» Exercise objective
Where does the word "setcounter" occur in the data below? Copy each line that holds it.
*** Dataset content Section Begins ***
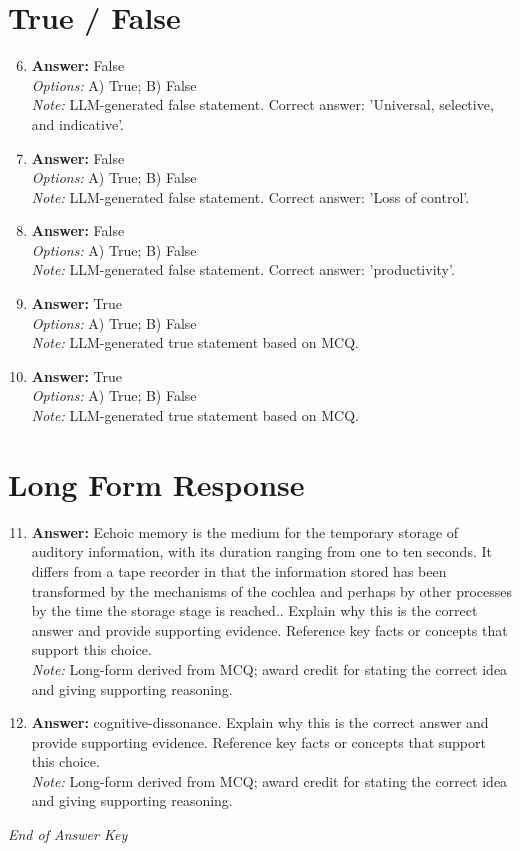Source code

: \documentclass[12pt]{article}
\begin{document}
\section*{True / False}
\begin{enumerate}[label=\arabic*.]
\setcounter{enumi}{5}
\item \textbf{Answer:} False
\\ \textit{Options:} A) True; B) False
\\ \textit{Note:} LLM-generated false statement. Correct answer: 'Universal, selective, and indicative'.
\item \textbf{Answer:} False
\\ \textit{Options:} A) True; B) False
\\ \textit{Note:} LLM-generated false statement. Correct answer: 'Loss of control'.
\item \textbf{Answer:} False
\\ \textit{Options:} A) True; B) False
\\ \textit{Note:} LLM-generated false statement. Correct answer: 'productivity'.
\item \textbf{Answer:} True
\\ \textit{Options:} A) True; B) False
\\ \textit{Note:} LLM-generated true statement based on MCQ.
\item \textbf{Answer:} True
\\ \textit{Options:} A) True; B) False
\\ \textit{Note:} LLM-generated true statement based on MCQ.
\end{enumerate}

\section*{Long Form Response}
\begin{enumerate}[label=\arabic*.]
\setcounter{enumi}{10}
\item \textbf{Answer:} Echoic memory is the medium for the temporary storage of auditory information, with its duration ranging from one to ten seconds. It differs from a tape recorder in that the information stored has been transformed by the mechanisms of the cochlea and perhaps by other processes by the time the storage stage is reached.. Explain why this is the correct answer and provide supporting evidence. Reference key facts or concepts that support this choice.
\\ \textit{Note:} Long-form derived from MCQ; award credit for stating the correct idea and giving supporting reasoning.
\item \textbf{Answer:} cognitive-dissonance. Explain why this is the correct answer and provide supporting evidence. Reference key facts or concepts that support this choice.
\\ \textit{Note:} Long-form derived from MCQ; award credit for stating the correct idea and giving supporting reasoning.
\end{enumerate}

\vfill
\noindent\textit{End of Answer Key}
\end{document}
*** Dataset content Section Ends ***
*** Dataset content Section Begins ***
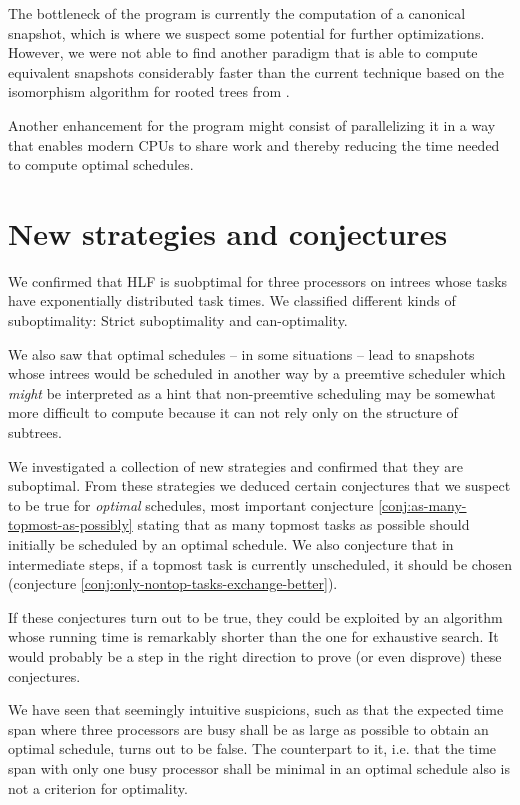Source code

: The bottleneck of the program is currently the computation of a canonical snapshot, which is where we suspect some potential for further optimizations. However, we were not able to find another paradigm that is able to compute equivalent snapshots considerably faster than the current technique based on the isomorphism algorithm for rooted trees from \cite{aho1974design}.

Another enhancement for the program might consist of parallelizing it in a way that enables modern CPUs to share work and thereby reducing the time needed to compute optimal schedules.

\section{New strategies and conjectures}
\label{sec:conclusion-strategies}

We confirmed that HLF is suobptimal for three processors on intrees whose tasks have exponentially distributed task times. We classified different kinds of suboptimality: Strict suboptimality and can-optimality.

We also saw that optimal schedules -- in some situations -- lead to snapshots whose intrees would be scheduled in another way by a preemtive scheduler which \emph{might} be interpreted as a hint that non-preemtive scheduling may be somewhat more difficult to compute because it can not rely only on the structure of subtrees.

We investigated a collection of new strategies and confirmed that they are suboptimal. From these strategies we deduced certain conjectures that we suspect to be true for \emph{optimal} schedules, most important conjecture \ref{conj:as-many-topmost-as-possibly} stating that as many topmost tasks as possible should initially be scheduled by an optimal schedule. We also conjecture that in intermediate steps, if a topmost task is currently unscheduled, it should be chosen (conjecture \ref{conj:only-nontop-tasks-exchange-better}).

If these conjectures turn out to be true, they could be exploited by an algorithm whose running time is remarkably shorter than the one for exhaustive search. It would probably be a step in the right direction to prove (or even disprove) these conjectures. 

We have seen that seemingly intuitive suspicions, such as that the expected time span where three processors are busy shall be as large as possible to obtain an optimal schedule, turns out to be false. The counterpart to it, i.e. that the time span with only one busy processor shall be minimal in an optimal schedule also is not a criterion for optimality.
*** Dataset content Section Ends ***
*** Dataset content Section Begins ***
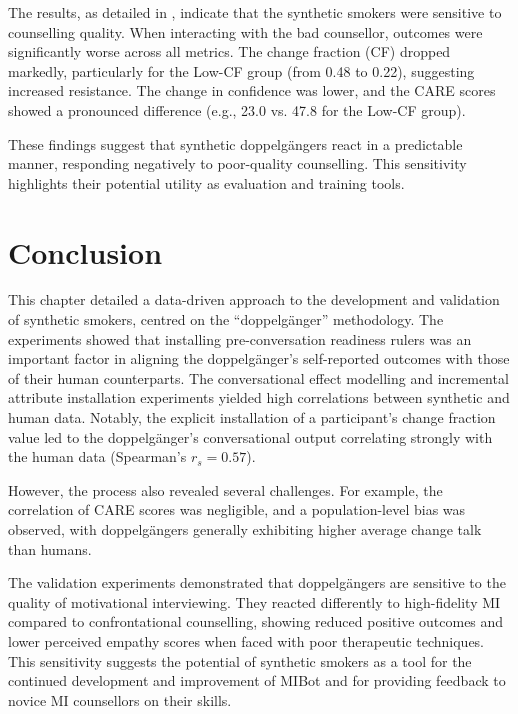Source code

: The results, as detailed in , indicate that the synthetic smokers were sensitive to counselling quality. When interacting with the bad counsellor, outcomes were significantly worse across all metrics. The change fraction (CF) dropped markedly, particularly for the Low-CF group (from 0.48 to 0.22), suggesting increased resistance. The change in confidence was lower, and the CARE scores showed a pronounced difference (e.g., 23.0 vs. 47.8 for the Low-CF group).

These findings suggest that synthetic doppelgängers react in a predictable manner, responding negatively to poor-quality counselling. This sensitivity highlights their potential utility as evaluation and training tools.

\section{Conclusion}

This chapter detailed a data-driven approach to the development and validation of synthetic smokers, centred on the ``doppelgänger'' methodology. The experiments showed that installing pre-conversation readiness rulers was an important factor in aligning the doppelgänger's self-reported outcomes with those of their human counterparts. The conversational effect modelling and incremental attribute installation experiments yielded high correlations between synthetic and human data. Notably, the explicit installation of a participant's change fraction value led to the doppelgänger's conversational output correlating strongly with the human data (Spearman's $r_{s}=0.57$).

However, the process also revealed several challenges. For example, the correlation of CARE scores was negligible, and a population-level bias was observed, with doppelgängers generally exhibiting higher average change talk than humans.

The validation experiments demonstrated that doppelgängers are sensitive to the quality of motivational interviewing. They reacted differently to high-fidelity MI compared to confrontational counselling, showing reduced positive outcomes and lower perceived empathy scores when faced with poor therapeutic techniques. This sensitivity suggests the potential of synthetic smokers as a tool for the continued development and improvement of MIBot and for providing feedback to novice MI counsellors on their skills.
*** Dataset content Section Ends ***
» The completed task
\setcounter{enumi}{5}
\setcounter{enumi}{10}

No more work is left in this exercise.